Maryland High Court Upholds Conviction For Child Abuser: Peter Hermann of the Baltimore Sun reports that Erik Stoddard convicted of the 2002 fatal beating of three-year-old Calen Faith Dirubbo was denied a chance for a fourth trial by the Maryland Court of Appeals, who decided to uphold the 40-year prison sentence the child abuser. Stoddard was first convicted of second-degree murder in March 2003 and has been appealing for nearly a decade. According to police, Stoddard beat the child to death because he was unable to toilet-train her.

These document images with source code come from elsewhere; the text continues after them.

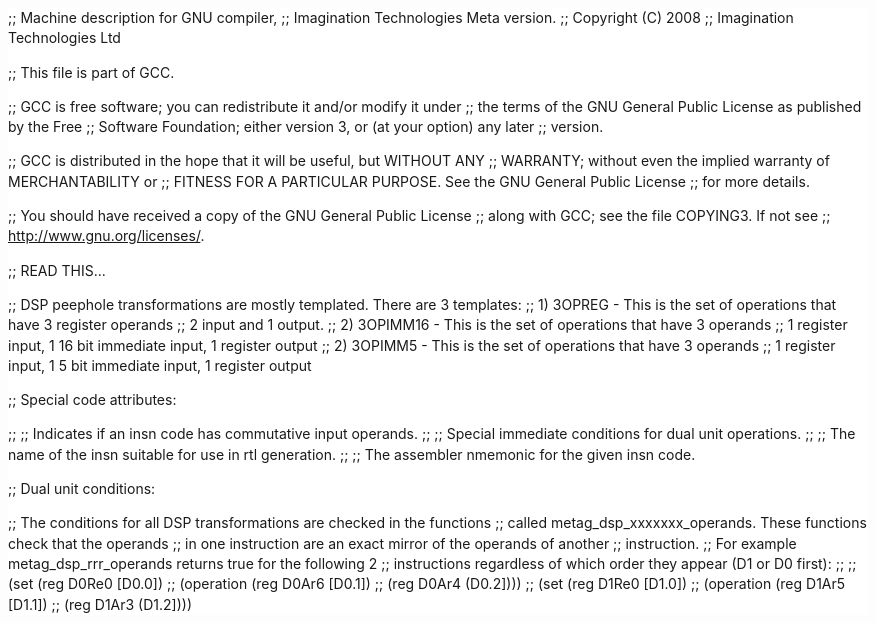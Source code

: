 ;; Machine description for GNU compiler,
;; Imagination Technologies Meta version.
;; Copyright (C) 2008
;; Imagination Technologies Ltd

;; This file is part of GCC.

;; GCC is free software; you can redistribute it and/or modify it under
;; the terms of the GNU General Public License as published by the Free
;; Software Foundation; either version 3, or (at your option) any later
;; version.

;; GCC is distributed in the hope that it will be useful, but WITHOUT ANY
;; WARRANTY; without even the implied warranty of MERCHANTABILITY or
;; FITNESS FOR A PARTICULAR PURPOSE.  See the GNU General Public License
;; for more details.

;; You should have received a copy of the GNU General Public License
;; along with GCC; see the file COPYING3.  If not see
;; <http://www.gnu.org/licenses/>.

;; READ THIS...

;; DSP peephole transformations are mostly templated. There are 3 templates:
;; 1) 3OPREG   - This is the set of operations that have 3 register operands
;;               2 input and 1 output.
;; 2) 3OPIMM16 - This is the set of operations that have 3 operands
;;               1 register input, 1 16 bit immediate input, 1 register output
;; 2) 3OPIMM5  - This is the set of operations that have 3 operands
;;               1 register input, 1 5 bit immediate input, 1 register output

;; Special code attributes:

;; <commutative>
;; Indicates if an insn code has commutative input operands.
;; <dualunitimmcondition>
;; Special immediate conditions for dual unit operations.
;; <expander>
;; The name of the insn suitable for use in rtl generation.
;; <MNEMONIC>
;; The assembler nmemonic for the given insn code.

;; Dual unit conditions:

;; The conditions for all DSP transformations are checked in the functions
;; called metag_dsp_xxxxxxx_operands. These functions check that the operands
;; in one instruction are an exact mirror of the operands of another
;; instruction.
;; For example metag_dsp_rrr_operands returns true for the following 2
;; instructions regardless of which order they appear (D1 or D0 first):
;;
;; (set (reg D0Re0 [D0.0])
;;      (operation (reg D0Ar6 [D0.1])
;;                 (reg D0Ar4 (D0.2])))
;; (set (reg D1Re0 [D1.0])
;;      (operation (reg D1Ar5 [D1.1])
;;                 (reg D1Ar3 (D1.2])))
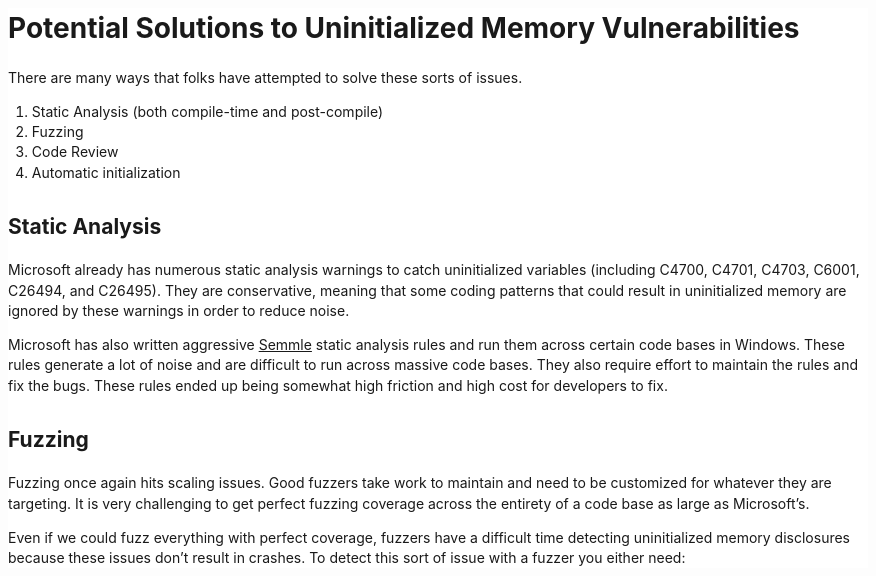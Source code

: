 # Potential Solutions to Uninitialized Memory Vulnerabilities





There are many ways that folks have attempted to solve these sorts of issues.





1. Static Analysis (both compile-time and post-compile)
2. Fuzzing
3. Code Review
4. Automatic initialization





## Static Analysis





Microsoft already has numerous static analysis warnings to catch uninitialized variables (including C4700, C4701, C4703, C6001, C26494, and C26495). They are conservative, meaning that some coding patterns that could result in uninitialized memory are ignored by these warnings in order to reduce noise.





Microsoft has also written aggressive [Semmle](https://semmle.com/) static analysis rules and run them across certain code bases in Windows. These rules generate a lot of noise and are difficult to run across massive code bases. They also require effort to maintain the rules and fix the bugs. These rules ended up being somewhat high friction and high cost for developers to fix.





## Fuzzing





Fuzzing once again hits scaling issues. Good fuzzers take work to maintain and need to be customized for whatever they are targeting. It is very challenging to get perfect fuzzing coverage across the entirety of a code base as large as Microsoft’s.





Even if we could fuzz everything with perfect coverage, fuzzers have a difficult time detecting uninitialized memory disclosures because these issues don’t result in crashes. To detect this sort of issue with a fuzzer you either need:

Lawyers Stabbed: Druggie Convicted:  Joshua Monson, 28, who forfeited his right to legal counsel after he stabbed his attorneys with writing tools was convicted of drug possession Thursday. Surrounded by Snohomish County corrections officers and confined in a restraint chair, Monson told the jurors he'd been framed. Monson still faces a second-degree murder charge connected to the Jan. 2 shooting of Brian Jones, and two counts of fourth-degree assault for the attorney stabbings. AP reports in the Seattle Times.

Arkansas Supreme Court Rules For Criminal Code Review: Andrew Demillo of AP reports on the Arkansas Supreme Court's decision on Thursday to review the state's criminal code because of conflicting laws regarding habitual offenders. Chariel Ali Glaze was convicted as a habitual offender and faced a sentence of 20-30 years from jurors, when he argued that a more recent law required a sentence of between 5-40 years. The court found the conflict between the two laws "irreconcilable." Justice Robert L. Brown wrote in the opinion, "Even though this court has found no repeal by implication in several recent cases, the argument is still consistently being raised by defendants, making at least a review, if not a revision, of our criminal code warranted."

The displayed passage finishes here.